### TASK ITEM
From the records below, state how many lines hold the string "epsilon", without any other text.

[Items from a data source]
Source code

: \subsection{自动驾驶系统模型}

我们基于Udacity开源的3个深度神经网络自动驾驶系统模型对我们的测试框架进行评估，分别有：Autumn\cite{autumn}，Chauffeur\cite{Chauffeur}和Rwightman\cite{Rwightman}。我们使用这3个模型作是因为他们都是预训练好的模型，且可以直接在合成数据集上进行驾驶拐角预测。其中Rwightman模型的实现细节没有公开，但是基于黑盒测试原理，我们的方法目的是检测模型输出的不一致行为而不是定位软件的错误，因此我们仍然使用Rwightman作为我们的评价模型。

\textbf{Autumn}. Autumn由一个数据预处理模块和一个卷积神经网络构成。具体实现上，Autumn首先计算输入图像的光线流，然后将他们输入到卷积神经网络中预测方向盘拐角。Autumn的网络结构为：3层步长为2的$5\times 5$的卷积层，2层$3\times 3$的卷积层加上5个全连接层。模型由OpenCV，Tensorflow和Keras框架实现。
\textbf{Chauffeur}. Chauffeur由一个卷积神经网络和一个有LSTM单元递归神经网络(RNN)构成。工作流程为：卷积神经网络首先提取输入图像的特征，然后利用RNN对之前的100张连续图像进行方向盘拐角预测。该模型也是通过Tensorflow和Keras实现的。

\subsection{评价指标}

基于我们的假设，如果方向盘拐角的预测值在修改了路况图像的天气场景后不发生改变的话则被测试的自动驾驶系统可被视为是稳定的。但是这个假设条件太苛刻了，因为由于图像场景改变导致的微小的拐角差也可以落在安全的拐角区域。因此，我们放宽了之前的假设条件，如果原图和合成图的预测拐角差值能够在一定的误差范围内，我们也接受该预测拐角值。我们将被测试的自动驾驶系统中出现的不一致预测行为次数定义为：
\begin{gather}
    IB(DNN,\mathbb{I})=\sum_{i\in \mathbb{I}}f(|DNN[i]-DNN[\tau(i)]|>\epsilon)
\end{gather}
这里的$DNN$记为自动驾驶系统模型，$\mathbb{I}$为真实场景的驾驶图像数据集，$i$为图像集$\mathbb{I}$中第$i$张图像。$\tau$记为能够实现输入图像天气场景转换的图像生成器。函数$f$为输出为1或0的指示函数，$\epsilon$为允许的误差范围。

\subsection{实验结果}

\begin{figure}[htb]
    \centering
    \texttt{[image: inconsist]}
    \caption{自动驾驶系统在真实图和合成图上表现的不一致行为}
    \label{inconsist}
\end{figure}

### RESPONSE TO THE EXERCISE
2